EXERCISE OBJECTIVE
Could you print every record exactly as it stands?

GIVEN RECORDS

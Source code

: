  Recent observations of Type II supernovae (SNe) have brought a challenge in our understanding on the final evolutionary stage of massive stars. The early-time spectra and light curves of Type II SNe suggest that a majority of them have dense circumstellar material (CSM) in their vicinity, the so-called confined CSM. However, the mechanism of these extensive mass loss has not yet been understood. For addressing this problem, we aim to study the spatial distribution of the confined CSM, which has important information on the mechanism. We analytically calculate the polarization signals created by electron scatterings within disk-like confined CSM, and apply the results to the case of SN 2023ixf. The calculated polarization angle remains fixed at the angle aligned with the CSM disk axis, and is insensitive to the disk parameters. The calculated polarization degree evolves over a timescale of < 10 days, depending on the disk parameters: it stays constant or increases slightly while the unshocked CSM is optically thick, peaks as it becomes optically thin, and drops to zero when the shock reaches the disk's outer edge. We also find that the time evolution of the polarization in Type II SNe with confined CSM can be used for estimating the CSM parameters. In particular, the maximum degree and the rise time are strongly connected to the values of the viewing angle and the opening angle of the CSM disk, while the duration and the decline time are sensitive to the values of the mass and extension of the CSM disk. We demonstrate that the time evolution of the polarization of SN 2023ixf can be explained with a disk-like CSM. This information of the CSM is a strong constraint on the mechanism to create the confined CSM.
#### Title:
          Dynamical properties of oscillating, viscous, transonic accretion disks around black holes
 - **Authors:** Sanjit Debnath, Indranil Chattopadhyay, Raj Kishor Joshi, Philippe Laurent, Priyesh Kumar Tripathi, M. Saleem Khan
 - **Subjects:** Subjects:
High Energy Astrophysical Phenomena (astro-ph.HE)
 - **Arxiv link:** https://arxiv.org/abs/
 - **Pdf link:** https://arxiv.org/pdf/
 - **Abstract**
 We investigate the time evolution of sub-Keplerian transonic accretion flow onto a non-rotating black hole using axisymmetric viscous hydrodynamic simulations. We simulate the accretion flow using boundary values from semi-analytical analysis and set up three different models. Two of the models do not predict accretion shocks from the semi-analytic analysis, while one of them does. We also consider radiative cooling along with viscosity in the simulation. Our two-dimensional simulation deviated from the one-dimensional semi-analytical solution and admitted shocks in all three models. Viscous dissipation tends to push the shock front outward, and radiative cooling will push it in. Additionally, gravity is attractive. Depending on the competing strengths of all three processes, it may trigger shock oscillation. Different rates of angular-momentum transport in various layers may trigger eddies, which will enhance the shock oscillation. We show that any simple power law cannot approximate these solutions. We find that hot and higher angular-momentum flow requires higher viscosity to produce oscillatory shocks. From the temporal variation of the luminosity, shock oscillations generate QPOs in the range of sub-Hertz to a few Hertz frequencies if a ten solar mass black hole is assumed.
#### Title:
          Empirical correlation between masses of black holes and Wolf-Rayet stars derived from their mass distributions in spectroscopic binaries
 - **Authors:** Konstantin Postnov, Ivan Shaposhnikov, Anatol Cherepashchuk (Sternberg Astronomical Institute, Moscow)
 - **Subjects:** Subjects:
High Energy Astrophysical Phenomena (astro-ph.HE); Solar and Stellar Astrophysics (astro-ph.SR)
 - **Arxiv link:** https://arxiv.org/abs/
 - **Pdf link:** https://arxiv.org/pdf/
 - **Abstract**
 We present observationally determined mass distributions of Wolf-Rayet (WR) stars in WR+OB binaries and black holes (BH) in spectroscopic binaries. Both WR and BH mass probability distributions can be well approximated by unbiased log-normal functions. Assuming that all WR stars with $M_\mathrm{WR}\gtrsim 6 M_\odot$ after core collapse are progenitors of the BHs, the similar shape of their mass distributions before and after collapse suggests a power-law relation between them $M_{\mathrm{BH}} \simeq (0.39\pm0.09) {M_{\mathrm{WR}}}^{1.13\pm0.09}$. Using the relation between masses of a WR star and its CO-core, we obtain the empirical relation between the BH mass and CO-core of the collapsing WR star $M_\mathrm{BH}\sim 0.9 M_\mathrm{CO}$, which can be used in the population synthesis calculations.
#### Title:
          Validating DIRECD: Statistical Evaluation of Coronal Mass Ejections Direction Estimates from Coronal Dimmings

WRITTEN RESPONSE
Source code

:  Recent observations of Type II supernovae (SNe) have brought a challenge in our understanding on the final evolutionary stage of massive stars. The early-time spectra and light curves of Type II SNe suggest that a majority of them have dense circumstellar material (CSM) in their vicinity, the so-called confined CSM. However, the mechanism of these extensive mass loss has not yet been understood. For addressing this problem, we aim to study the spatial distribution of the confined CSM, which has important information on the mechanism. We analytically calculate the polarization signals created by electron scatterings within disk-like confined CSM, and apply the results to the case of SN 2023ixf. The calculated polarization angle remains fixed at the angle aligned with the CSM disk axis, and is insensitive to the disk parameters. The calculated polarization degree evolves over a timescale of < 10 days, depending on the disk parameters: it stays constant or increases slightly while the unshocked CSM is optically thick, peaks as it becomes optically thin, and drops to zero when the shock reaches the disk's outer edge. We also find that the time evolution of the polarization in Type II SNe with confined CSM can be used for estimating the CSM parameters. In particular, the maximum degree and the rise time are strongly connected to the values of the viewing angle and the opening angle of the CSM disk, while the duration and the decline time are sensitive to the values of the mass and extension of the CSM disk. We demonstrate that the time evolution of the polarization of SN 2023ixf can be explained with a disk-like CSM. This information of the CSM is a strong constraint on the mechanism to create the confined CSM.
#### Title:
          Dynamical properties of oscillating, viscous, transonic accretion disks around black holes
 - **Authors:** Sanjit Debnath, Indranil Chattopadhyay, Raj Kishor Joshi, Philippe Laurent, Priyesh Kumar Tripathi, M. Saleem Khan
 - **Subjects:** Subjects:
High Energy Astrophysical Phenomena (astro-ph.HE)
 - **Arxiv link:** https://arxiv.org/abs/
 - **Pdf link:** https://arxiv.org/pdf/
 - **Abstract**
 We investigate the time evolution of sub-Keplerian transonic accretion flow onto a non-rotating black hole using axisymmetric viscous hydrodynamic simulations. We simulate the accretion flow using boundary values from semi-analytical analysis and set up three different models. Two of the models do not predict accretion shocks from the semi-analytic analysis, while one of them does. We also consider radiative cooling along with viscosity in the simulation. Our two-dimensional simulation deviated from the one-dimensional semi-analytical solution and admitted shocks in all three models. Viscous dissipation tends to push the shock front outward, and radiative cooling will push it in. Additionally, gravity is attractive. Depending on the competing strengths of all three processes, it may trigger shock oscillation. Different rates of angular-momentum transport in various layers may trigger eddies, which will enhance the shock oscillation. We show that any simple power law cannot approximate these solutions. We find that hot and higher angular-momentum flow requires higher viscosity to produce oscillatory shocks. From the temporal variation of the luminosity, shock oscillations generate QPOs in the range of sub-Hertz to a few Hertz frequencies if a ten solar mass black hole is assumed.
#### Title:
          Empirical correlation between masses of black holes and Wolf-Rayet stars derived from their mass distributions in spectroscopic binaries
 - **Authors:** Konstantin Postnov, Ivan Shaposhnikov, Anatol Cherepashchuk (Sternberg Astronomical Institute, Moscow)
 - **Subjects:** Subjects:
High Energy Astrophysical Phenomena (astro-ph.HE); Solar and Stellar Astrophysics (astro-ph.SR)
 - **Arxiv link:** https://arxiv.org/abs/
 - **Pdf link:** https://arxiv.org/pdf/
 - **Abstract**
 We present observationally determined mass distributions of Wolf-Rayet (WR) stars in WR+OB binaries and black holes (BH) in spectroscopic binaries. Both WR and BH mass probability distributions can be well approximated by unbiased log-normal functions. Assuming that all WR stars with $M_\mathrm{WR}\gtrsim 6 M_\odot$ after core collapse are progenitors of the BHs, the similar shape of their mass distributions before and after collapse suggests a power-law relation between them $M_{\mathrm{BH}} \simeq (0.39\pm0.09) {M_{\mathrm{WR}}}^{1.13\pm0.09}$. Using the relation between masses of a WR star and its CO-core, we obtain the empirical relation between the BH mass and CO-core of the collapsing WR star $M_\mathrm{BH}\sim 0.9 M_\mathrm{CO}$, which can be used in the population synthesis calculations.
#### Title:
          Validating DIRECD: Statistical Evaluation of Coronal Mass Ejections Direction Estimates from Coronal Dimmings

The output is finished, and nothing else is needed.